BEGIN RECORDS TO PROCESS
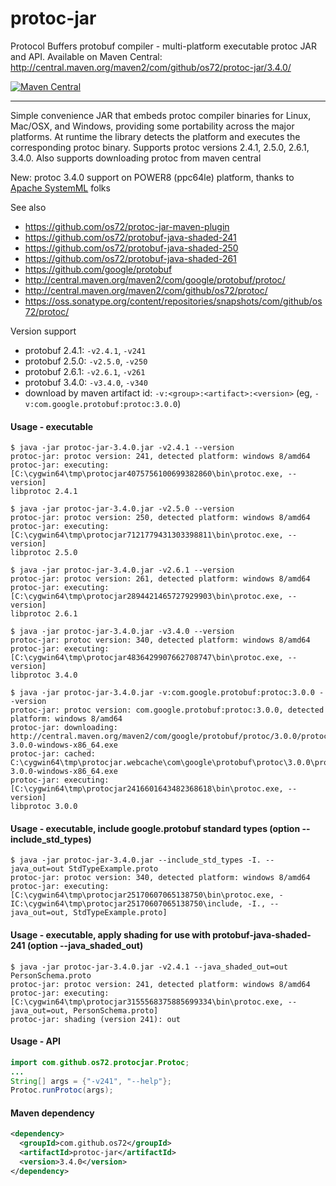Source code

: protoc-jar
==========

Protocol Buffers protobuf compiler - multi-platform executable protoc JAR and API.
Available on Maven Central: http://central.maven.org/maven2/com/github/os72/protoc-jar/3.4.0/

[![Maven Central](https://img.shields.io/badge/maven%20central-3.4.0-brightgreen.svg)](http://search.maven.org/#artifactdetails|com.github.os72|protoc-jar|3.4.0|)

---

Simple convenience JAR that embeds protoc compiler binaries for Linux, Mac/OSX, and Windows, providing some portability across the major platforms. At runtime the library detects the platform and executes the corresponding protoc binary.
Supports protoc versions 2.4.1, 2.5.0, 2.6.1, 3.4.0. Also supports downloading protoc from maven central

New: protoc 3.4.0 support on POWER8 (ppc64le) platform, thanks to [Apache SystemML](https://github.com/apache/systemml) folks

See also
* https://github.com/os72/protoc-jar-maven-plugin
* https://github.com/os72/protobuf-java-shaded-241
* https://github.com/os72/protobuf-java-shaded-250
* https://github.com/os72/protobuf-java-shaded-261
* https://github.com/google/protobuf
* http://central.maven.org/maven2/com/google/protobuf/protoc/
* http://central.maven.org/maven2/com/github/os72/protoc/
* https://oss.sonatype.org/content/repositories/snapshots/com/github/os72/protoc/

Version support
* protobuf 2.4.1: `-v2.4.1`, `-v241`
* protobuf 2.5.0: `-v2.5.0`, `-v250`
* protobuf 2.6.1: `-v2.6.1`, `-v261`
* protobuf 3.4.0: `-v3.4.0`, `-v340`
* download by maven artifact id: `-v:<group>:<artifact>:<version>` (eg, `-v:com.google.protobuf:protoc:3.0.0`)

#### Usage - executable
```
$ java -jar protoc-jar-3.4.0.jar -v2.4.1 --version
protoc-jar: protoc version: 241, detected platform: windows 8/amd64
protoc-jar: executing: [C:\cygwin64\tmp\protocjar4075756100699382860\bin\protoc.exe, --version]
libprotoc 2.4.1

$ java -jar protoc-jar-3.4.0.jar -v2.5.0 --version
protoc-jar: protoc version: 250, detected platform: windows 8/amd64
protoc-jar: executing: [C:\cygwin64\tmp\protocjar7121779431303398811\bin\protoc.exe, --version]
libprotoc 2.5.0

$ java -jar protoc-jar-3.4.0.jar -v2.6.1 --version
protoc-jar: protoc version: 261, detected platform: windows 8/amd64
protoc-jar: executing: [C:\cygwin64\tmp\protocjar2894421465727929903\bin\protoc.exe, --version]
libprotoc 2.6.1

$ java -jar protoc-jar-3.4.0.jar -v3.4.0 --version
protoc-jar: protoc version: 340, detected platform: windows 8/amd64
protoc-jar: executing: [C:\cygwin64\tmp\protocjar4836429907662708747\bin\protoc.exe, --version]
libprotoc 3.4.0

$ java -jar protoc-jar-3.4.0.jar -v:com.google.protobuf:protoc:3.0.0 --version
protoc-jar: protoc version: com.google.protobuf:protoc:3.0.0, detected platform: windows 8/amd64
protoc-jar: downloading: http://central.maven.org/maven2/com/google/protobuf/protoc/3.0.0/protoc-3.0.0-windows-x86_64.exe
protoc-jar: cached: C:\cygwin64\tmp\protocjar.webcache\com\google\protobuf\protoc\3.0.0\protoc-3.0.0-windows-x86_64.exe
protoc-jar: executing: [C:\cygwin64\tmp\protocjar2416601643482368618\bin\protoc.exe, --version]
libprotoc 3.0.0
```

#### Usage - executable, include google.protobuf standard types (option --include_std_types)
```
$ java -jar protoc-jar-3.4.0.jar --include_std_types -I. --java_out=out StdTypeExample.proto
protoc-jar: protoc version: 340, detected platform: windows 8/amd64
protoc-jar: executing: [C:\cygwin64\tmp\protocjar25170607065138750\bin\protoc.exe, -IC:\cygwin64\tmp\protocjar25170607065138750\include, -I., --java_out=out, StdTypeExample.proto]
```

#### Usage - executable, apply shading for use with protobuf-java-shaded-241 (option --java_shaded_out)
```
$ java -jar protoc-jar-3.4.0.jar -v2.4.1 --java_shaded_out=out PersonSchema.proto
protoc-jar: protoc version: 241, detected platform: windows 8/amd64
protoc-jar: executing: [C:\cygwin64\tmp\protocjar3155568375885699334\bin\protoc.exe, --java_out=out, PersonSchema.proto]
protoc-jar: shading (version 241): out
```

#### Usage - API
```java
import com.github.os72.protocjar.Protoc;
...
String[] args = {"-v241", "--help"};
Protoc.runProtoc(args);
```

#### Maven dependency

```xml
<dependency>
  <groupId>com.github.os72</groupId>
  <artifactId>protoc-jar</artifactId>
  <version>3.4.0</version>
</dependency>
```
END RECORDS TO PROCESS
Considering the records above, count the lines where the string "dependency" occurs and return that number alone.

§ OUTPUT FOR THIS EXERCISE
3